No. 3 with Mama
Yesterday's trials began Thursday when John called to tell me another chick hatched out and a 4th one was struggling in its shell. When I got home, No 3 was still wet and the 4th was in what looked like a collapsing egg!
Since it was late and the 3rd sat protected under Mama, I left everything as it was. It would dry out and not be molested by the big birds and no 4 would be out, hopefully, in the morning. It looked weak and rather miserable and I steeled myself to the knowledge that this one might not make it at all.
But the morning came and no. 3 was binking around Mama, chirping at me and interested in everything. Mama was in no mood to be fooled around with but I got her shift enough to see no. 4 still there in an ever-encreasingly crushed egg. What to do. What to do. Wait n see. I removed no. 3 so Mama would presumably quit shifting so much.
By 2ish pm I decided to take matters into my own hand. The little thing was completely surrounded by an egg that had been crushed and a membrane that was drying out and smothering it.
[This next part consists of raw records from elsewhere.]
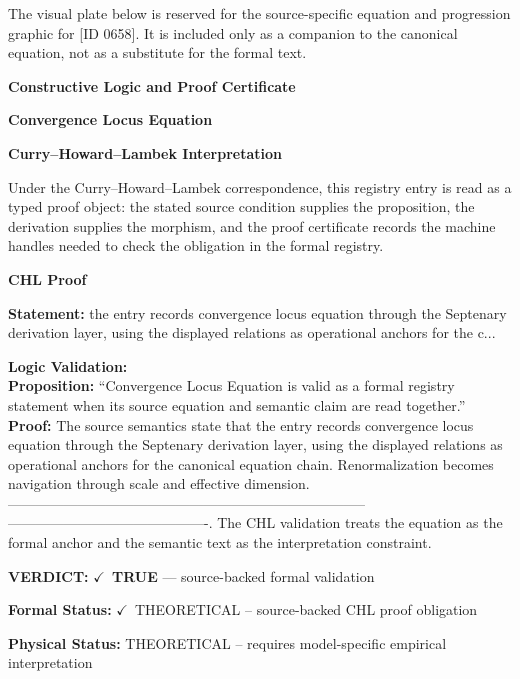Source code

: \begingroup\footnotesize\sloppy
The visual plate below is reserved for the source-specific equation and progression graphic for [ID 0658]. It is included only as a companion to the canonical equation, not as a substitute for the formal text.
\par\endgroup
\ifTZPDarkEdition
{}
\fi

\clearpage
\begingroup\tzpsupportsetup
\noindent\textbf{\fontsize{10.8pt}{12.8pt}\selectfont [ID 0658] Constructive Logic and Proof Certificate}\par
\noindent\textbf{\fontsize{10pt}{12pt}\selectfont Convergence Locus Equation}\par
\vspace{0.45em}
\begingroup
\footnotesize
\setlength{\parskip}{0.22em}
\setlength{\parindent}{0pt}
\noindent\textbf{Curry--Howard--Lambek Interpretation}\par
Under the Curry--Howard--Lambek correspondence, this registry entry is read as a typed proof
object: the stated source condition supplies the proposition, the derivation supplies the
morphism, and the proof certificate records the machine handles needed to check the obligation
in the formal registry.

\vspace{0.45em}
\noindent\textbf{CHL Proof}\par
\textbf{Statement:} the entry records convergence locus equation through the Septenary derivation layer,
using the displayed relations as operational anchors for the c...

\textbf{Logic Validation:}\\
\textbf{Proposition:} ``Convergence Locus Equation is valid as a formal registry statement when its source
equation and semantic claim are read together.''\\
\textbf{Proof:} The source semantics state that the entry records convergence locus equation through the
Septenary derivation layer, using the displayed relations as operational anchors for the
canonical equation chain. Renormalization becomes navigation through scale and effective
dimension. -----------------------------------------------------------------------------
-------------------------------------------. The CHL validation treats the equation as
the formal anchor and the semantic text as the interpretation constraint.

\textbf{VERDICT:} \ensuremath{\checkmark}\ \textbf{TRUE} --- source-backed formal validation

\textbf{Formal Status:} \ensuremath{\checkmark}\ THEORETICAL -- source-backed CHL proof obligation

\textbf{Physical Status:} THEORETICAL -- requires model-specific empirical interpretation
\par\vspace{0.45em}
\par
\ifTZPDarkEdition
{}
\fi
\endgroup
\endgroup
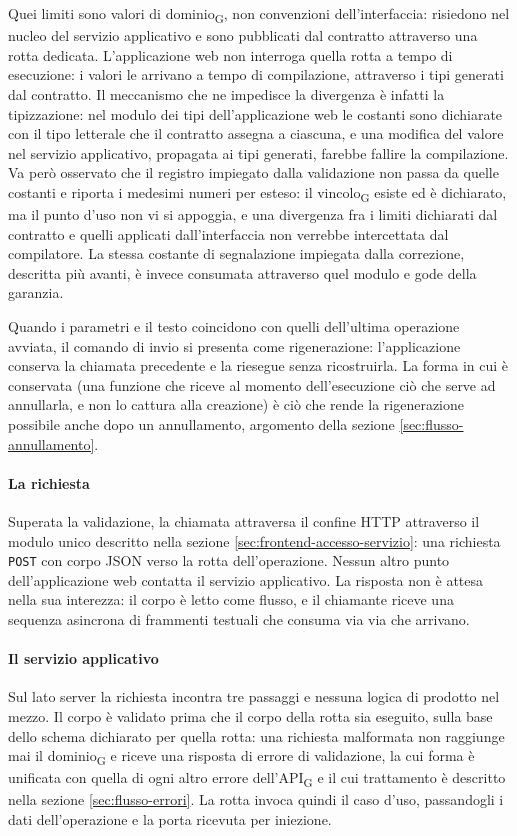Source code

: \documentclass[a4paper, 10pt]{article}
\begin{document}
Quei limiti sono valori di dominio\textsubscript{G}, non convenzioni dell'interfaccia: risiedono nel nucleo del servizio applicativo e sono pubblicati dal contratto attraverso una rotta dedicata. L'applicazione web non interroga quella rotta a tempo di esecuzione: i valori le arrivano a tempo di compilazione, attraverso i tipi generati dal contratto. Il meccanismo che ne impedisce la divergenza è infatti la tipizzazione: nel modulo dei tipi dell'applicazione web le costanti sono dichiarate con il tipo letterale che il contratto assegna a ciascuna, e una modifica del valore nel servizio applicativo, propagata ai tipi generati, farebbe fallire la compilazione. Va però osservato che il registro impiegato dalla validazione non passa da quelle costanti e riporta i medesimi numeri per esteso: il vincolo\textsubscript{G} esiste ed è dichiarato, ma il punto d'uso non vi si appoggia, e una divergenza fra i limiti dichiarati dal contratto e quelli applicati dall'interfaccia non verrebbe intercettata dal compilatore. La stessa costante di segnalazione impiegata dalla correzione, descritta più avanti, è invece consumata attraverso quel modulo e gode della garanzia.

Quando i parametri e il testo coincidono con quelli dell'ultima operazione avviata, il comando di invio si presenta come rigenerazione: l'applicazione conserva la chiamata precedente e la riesegue senza ricostruirla. La forma in cui è conservata (una funzione che riceve al momento dell'esecuzione ciò che serve ad annullarla, e non lo cattura alla creazione) è ciò che rende la rigenerazione possibile anche dopo un annullamento, argomento della sezione \ref{sec:flusso-annullamento}.

\paragraph{La richiesta}
Superata la validazione, la chiamata attraversa il confine HTTP attraverso il modulo unico descritto nella sezione \ref{sec:frontend-accesso-servizio}: una richiesta \texttt{POST} con corpo JSON verso la rotta dell'operazione. Nessun altro punto dell'applicazione web contatta il servizio applicativo. La risposta non è attesa nella sua interezza: il corpo è letto come flusso, e il chiamante riceve una sequenza asincrona di frammenti testuali che consuma via via che arrivano.

\paragraph{Il servizio applicativo}
Sul lato server la richiesta incontra tre passaggi e nessuna logica di prodotto nel mezzo. Il corpo è validato prima che il corpo della rotta sia eseguito, sulla base dello schema dichiarato per quella rotta: una richiesta malformata non raggiunge mai il dominio\textsubscript{G} e riceve una risposta di errore di validazione, la cui forma è unificata con quella di ogni altro errore dell'API\textsubscript{G} e il cui trattamento è descritto nella sezione \ref{sec:flusso-errori}. La rotta invoca quindi il caso d'uso, passandogli i dati dell'operazione e la porta ricevuta per iniezione.
\end{document}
I know I shouldn't interfere but it looked like it was trying but needed help! So I quickly removed it to a shoebox with sawdust in it for warmth and hurried back to the bathroom where the others are living in a large cage.
Would YOU be able to just turn away? Well, neither could I so I sat there for several hours and "helped" it get loosened from the drying membrane and one foot released and started kicking. And I waited.
I was so tired from not getting good sleep for several nights in a row. Waking at 3 am makes 3 pm seem like bedtime. So I left it and took a nap. When I returned an hour and a half later, it looked like progress was being made.
So now I put it in the palm of one hand and began wetting the membrane with warm water and easing it off the dried feathers.
This went on for an hour or so when I realized the membrane that was still attached at the navel (yeah, chickens have a navel!) (who knew?) so it was still soaking in al the remaining blood and nutrients from the yolk sack!!!!! Yea!!!! I put it down around 6 to think about dinner.
When I returned an hour later, it had completely separated itself naturally from the sack and was kicking gently against the sawdust and fluffing out its feathers. At this point in time, I felt better about its chances of survival.
By the time 10 pm got there, I was more than ready for bed and checked on her (I am going with her from here on out) and found her fluffing nicely and gave her water on her beak. I put the whole shoebox in the cage to keep her safe during the night but separated from the others. No. 1 keeps trying to "fly" but still can't get as high as the top of the shoe box so I figured they would not bash into her.
She looks like a wren in color. I may name her that...
She is integrated now with the others and they have shown her how to drink and don't behave too roughly. She is standing wobbly on her pins and moving around slowly.